A ida, passado pouco mais de um ano, resultou em volta. As passagens, ainda não compradas, são projeto para março. Sophie retorna à sua Tongala. Ao lado, Davidson. “Estou feliz por voltar para a Austrália, rever minha família, mas, ao mesmo tempo, fico me perguntando quem sou eu australiana”, sorri. Bastou um deslocamento para encontrar o amor e se encontrar. “Fica aqui dentro. Tenho quase dois anos aqui, é pouco tempo, mas nunca esperei que ia fazer tantas raízes, amizades, me sentir tão em casa”, emociona-se ela, que se envolveu com a cena do grafite local, a família do hip-hop e também honrou o projeto e tornou-se professora. “Desde que cheguei, dou aula em cursos de inglês daqui. Estou com a agenda cheia, mas não somente de trabalho. Tenho dias cheios de aulas e outros mais tranquilos, nos quais dá para fazer arte e aula de capoeira.

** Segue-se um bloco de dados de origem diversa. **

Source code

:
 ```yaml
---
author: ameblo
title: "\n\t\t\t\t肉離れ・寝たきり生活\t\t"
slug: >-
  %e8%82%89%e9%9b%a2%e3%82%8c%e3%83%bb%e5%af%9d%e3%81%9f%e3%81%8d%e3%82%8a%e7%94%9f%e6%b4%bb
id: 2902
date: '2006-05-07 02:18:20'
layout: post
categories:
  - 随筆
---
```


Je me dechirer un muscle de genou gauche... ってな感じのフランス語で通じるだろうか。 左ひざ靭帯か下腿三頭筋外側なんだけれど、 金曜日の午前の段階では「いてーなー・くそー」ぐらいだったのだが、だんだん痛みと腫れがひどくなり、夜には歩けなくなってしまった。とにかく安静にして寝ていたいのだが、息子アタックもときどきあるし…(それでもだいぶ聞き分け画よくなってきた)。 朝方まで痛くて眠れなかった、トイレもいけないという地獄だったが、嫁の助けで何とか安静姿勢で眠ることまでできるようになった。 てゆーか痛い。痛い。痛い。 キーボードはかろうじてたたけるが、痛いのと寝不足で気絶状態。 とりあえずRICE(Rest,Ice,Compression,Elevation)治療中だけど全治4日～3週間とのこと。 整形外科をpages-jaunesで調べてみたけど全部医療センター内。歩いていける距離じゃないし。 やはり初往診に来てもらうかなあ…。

É mais uma ajuda para fazer raízes, porque conheci outros professores e os alunos. Ir embora é difícil.” O que leva, além do amor? Em primeiro lugar: a língua. “Às vezes ficava triste, porque entrava numa loja, dizia bom dia e a pessoa já me perguntava: ‘De onde você é?’. Aí eu pensava que estava falando o português mal. Será que não conseguia nem falar bom dia sem as pessoas perceberem que sou gringa! Mas não dá para esconder que sou estrangeira”, ri. Em segundo lugar: “gosto muito da cultura, além da natureza, que me chamou no início. Mas o país é muito grande. Cada estado tem uma cultura diferente. Ainda tenho muita coisa para conhecer. As pessoas aqui têm paixão pela arte. Respiram a arte todos os dias”, exalta. Em terceiro lugar: uma lição bem à moda brasileira. “Gosto muito de planejar as coisas, mas aprendi que não pode, porque, às vezes, o universo tem algo melhor para você.”